The official document "Guidelines on supporting Shenzhen in building a pilot demonstration area of socialism with Chinese characteristics" seeks to improve the strategic plan for the Guangdong-Hong Kong-Macao Greater Bay Area and enrich "one country, two systems" policy.
The guideline requested Shenzhen seize the opportunity of the Greater Bay Area and enhance its function as a "core engine."
Home to 71.16 million people, the Greater Bay Area had a total GDP of $1.6 trillion in 2018, the third-highest after the Tokyo bay area and New York metropolitan area, according to data published by the Hong Kong Trade Development Council.
The announcement, which came after radical protests had disrupted Hong Kong's public services and business operation for weeks, shows the central government has decided Shenzhen should be the "key driver" of the Greater Bay Area strategy, Tian Feilong, a Hong Kong affairs expert and associate professor at Beihang University in Beijing, told the Global Times.
"Hong Kong is not suitable to hold up the major role for the Greater Bay Area strategy, and the home court will be mainland cities," Tian said. Hong Kong's role in the strategy would not be replaced, Tian said, as the city will "remain an international financial hub."
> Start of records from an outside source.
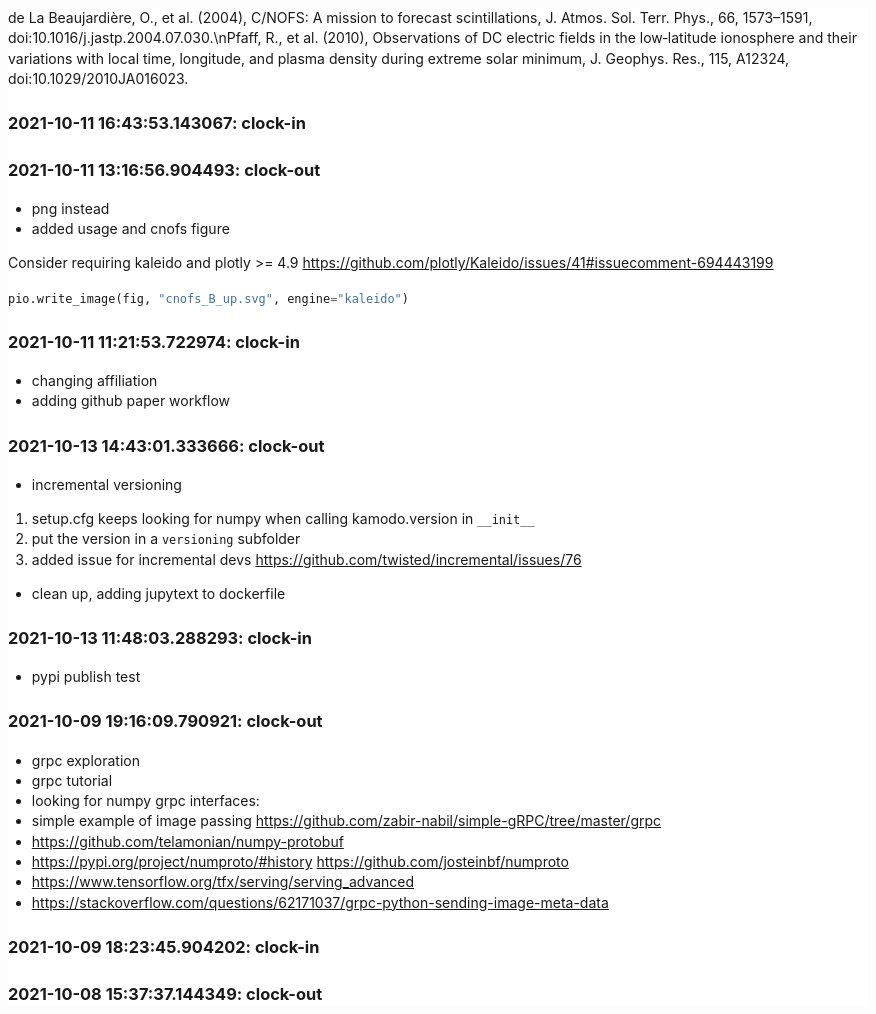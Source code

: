 de La Beaujardière, O., et al. (2004), C/NOFS: A mission to forecast scintillations, J. Atmos. Sol. Terr. Phys., 66, 1573–1591, doi:10.1016/j.jastp.2004.07.030.\nPfaff, R., et al. (2010), Observations of DC electric fields in the low‐latitude ionosphere and their variations with local time, longitude, and plasma density during extreme solar minimum, J. Geophys. Res., 115, A12324, doi:10.1029/2010JA016023.


### 2021-10-11 16:43:53.143067: clock-in

### 2021-10-11 13:16:56.904493: clock-out

* png instead
* added usage and cnofs figure

Consider requiring kaleido and plotly >= 4.9 https://github.com/plotly/Kaleido/issues/41#issuecomment-694443199

```python
pio.write_image(fig, "cnofs_B_up.svg", engine="kaleido")
```

### 2021-10-11 11:21:53.722974: clock-in

* changing affiliation
* adding github paper workflow

### 2021-10-13 14:43:01.333666: clock-out

* incremental versioning

1. setup.cfg keeps looking for numpy when calling kamodo.version in `__init__`
1. put the version in a `versioning` subfolder
1. added issue for incremental devs https://github.com/twisted/incremental/issues/76

* clean up, adding jupytext to dockerfile

### 2021-10-13 11:48:03.288293: clock-in

* pypi publish test

### 2021-10-09 19:16:09.790921: clock-out

* grpc exploration
* grpc tutorial
* looking for numpy grpc interfaces:
* simple example of image passing https://github.com/zabir-nabil/simple-gRPC/tree/master/grpc
* https://github.com/telamonian/numpy-protobuf
* https://pypi.org/project/numproto/#history https://github.com/josteinbf/numproto
* https://www.tensorflow.org/tfx/serving/serving_advanced
* https://stackoverflow.com/questions/62171037/grpc-python-sending-image-meta-data

### 2021-10-09 18:23:45.904202: clock-in

### 2021-10-08 15:37:37.144349: clock-out
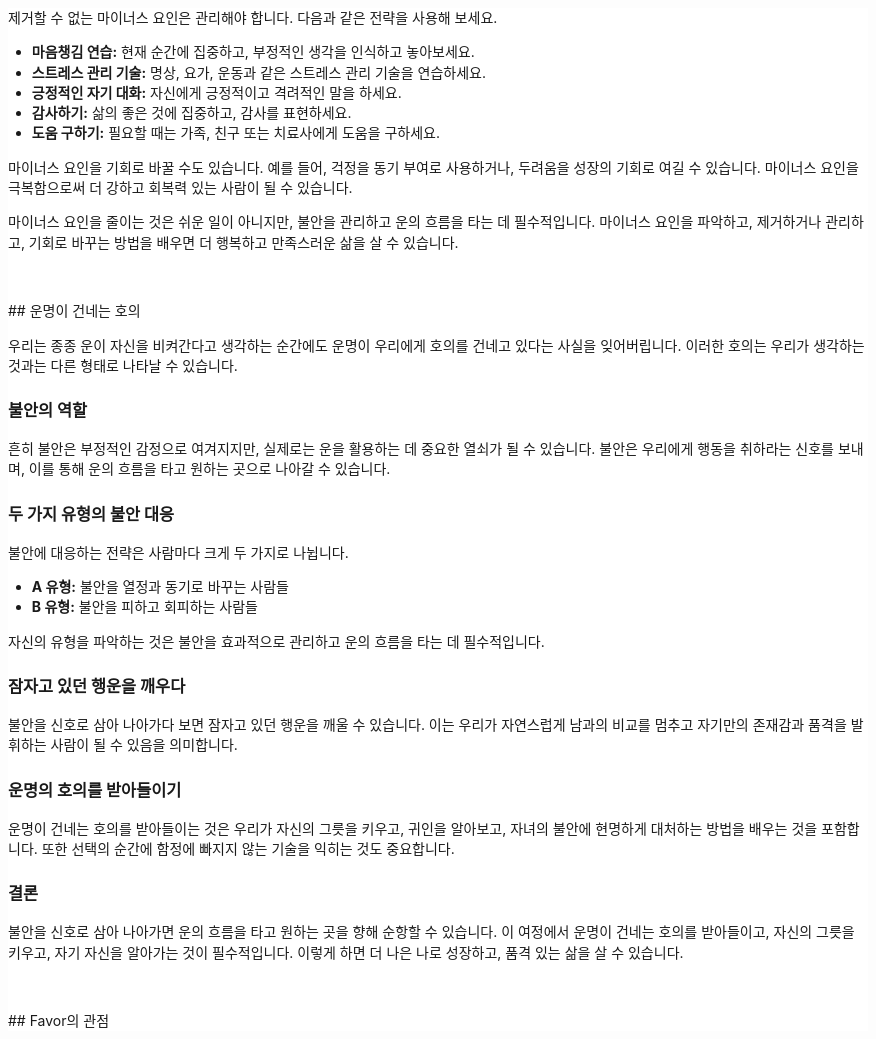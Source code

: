 

제거할 수 없는 마이너스 요인은 관리해야 합니다. 다음과 같은 전략을 사용해 보세요.

* **마음챙김 연습:** 현재 순간에 집중하고, 부정적인 생각을 인식하고 놓아보세요.
* **스트레스 관리 기술:** 명상, 요가, 운동과 같은 스트레스 관리 기술을 연습하세요.
* **긍정적인 자기 대화:** 자신에게 긍정적이고 격려적인 말을 하세요.
* **감사하기:** 삶의 좋은 것에 집중하고, 감사를 표현하세요.
* **도움 구하기:** 필요할 때는 가족, 친구 또는 치료사에게 도움을 구하세요.



마이너스 요인을 기회로 바꿀 수도 있습니다. 예를 들어, 걱정을 동기 부여로 사용하거나, 두려움을 성장의 기회로 여길 수 있습니다. 마이너스 요인을 극복함으로써 더 강하고 회복력 있는 사람이 될 수 있습니다.

마이너스 요인을 줄이는 것은 쉬운 일이 아니지만, 불안을 관리하고 운의 흐름을 타는 데 필수적입니다. 마이너스 요인을 파악하고, 제거하거나 관리하고, 기회로 바꾸는 방법을 배우면 더 행복하고 만족스러운 삶을 살 수 있습니다.

<p>&nbsp;</p>
## 운명이 건네는 호의

우리는 종종 운이 자신을 비켜간다고 생각하는 순간에도 운명이 우리에게 호의를 건네고 있다는 사실을 잊어버립니다. 이러한 호의는 우리가 생각하는 것과는 다른 형태로 나타날 수 있습니다.

### 불안의 역할

흔히 불안은 부정적인 감정으로 여겨지지만, 실제로는 운을 활용하는 데 중요한 열쇠가 될 수 있습니다. 불안은 우리에게 행동을 취하라는 신호를 보내며, 이를 통해 운의 흐름을 타고 원하는 곳으로 나아갈 수 있습니다.

### 두 가지 유형의 불안 대응

불안에 대응하는 전략은 사람마다 크게 두 가지로 나뉩니다.

- **A 유형:** 불안을 열정과 동기로 바꾸는 사람들
- **B 유형:** 불안을 피하고 회피하는 사람들

자신의 유형을 파악하는 것은 불안을 효과적으로 관리하고 운의 흐름을 타는 데 필수적입니다.

### 잠자고 있던 행운을 깨우다

불안을 신호로 삼아 나아가다 보면 잠자고 있던 행운을 깨울 수 있습니다. 이는 우리가 자연스럽게 남과의 비교를 멈추고 자기만의 존재감과 품격을 발휘하는 사람이 될 수 있음을 의미합니다.

### 운명의 호의를 받아들이기

운명이 건네는 호의를 받아들이는 것은 우리가 자신의 그릇을 키우고, 귀인을 알아보고, 자녀의 불안에 현명하게 대처하는 방법을 배우는 것을 포함합니다. 또한 선택의 순간에 함정에 빠지지 않는 기술을 익히는 것도 중요합니다.

### 결론

불안을 신호로 삼아 나아가면 운의 흐름을 타고 원하는 곳을 향해 순항할 수 있습니다. 이 여정에서 운명이 건네는 호의를 받아들이고, 자신의 그릇을 키우고, 자기 자신을 알아가는 것이 필수적입니다. 이렇게 하면 더 나은 나로 성장하고, 품격 있는 삶을 살 수 있습니다.

<p>&nbsp;</p>
## Favor의 관점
The riots in Hong Kong have boosted Shenzhen's position in China's national strategy, noted Mei Xinyu, a Beijing-based current affairs commentator.
The new guideline does not mean the central government is paying more attention to the development of Shenzhen than to Hong Kong, said Angus Ng Hok Ming, executive president of Guangdong-Hong Kong-Macao Greater Bay Area Youth Association. "The move injects a strong impetus for the development of the area," Ng said.
"It was pleasant to see such strong policy support for Shenzhen," he noted, "when Hong Kong's governance faces difficulties and has limited energy to address economic issues and those related with people's life."
Hongkongers will have stronger sense of crisis and realize that they should not take the central government's supporting policies for granted, Ng said.
Shenzhen, a former fishing village near Hong Kong four decades ago when China started the reform and opening-up policy, surpassed Hong Kong in terms of GDP in 2018 to become the largest economy among cities in the Greater Bay Area.
Tian said if Hong Kong is still not ready to embrace opportunities to join the country's development but allow its prosperity and stability to be challenged, the city's development would be "very limited in the future while Shenzhen is running at a much faster speed."
The central government would think twice about offering Hong Kong a development chance in consideration of the region's handling of the extradition bill and the radical protests, said Tian.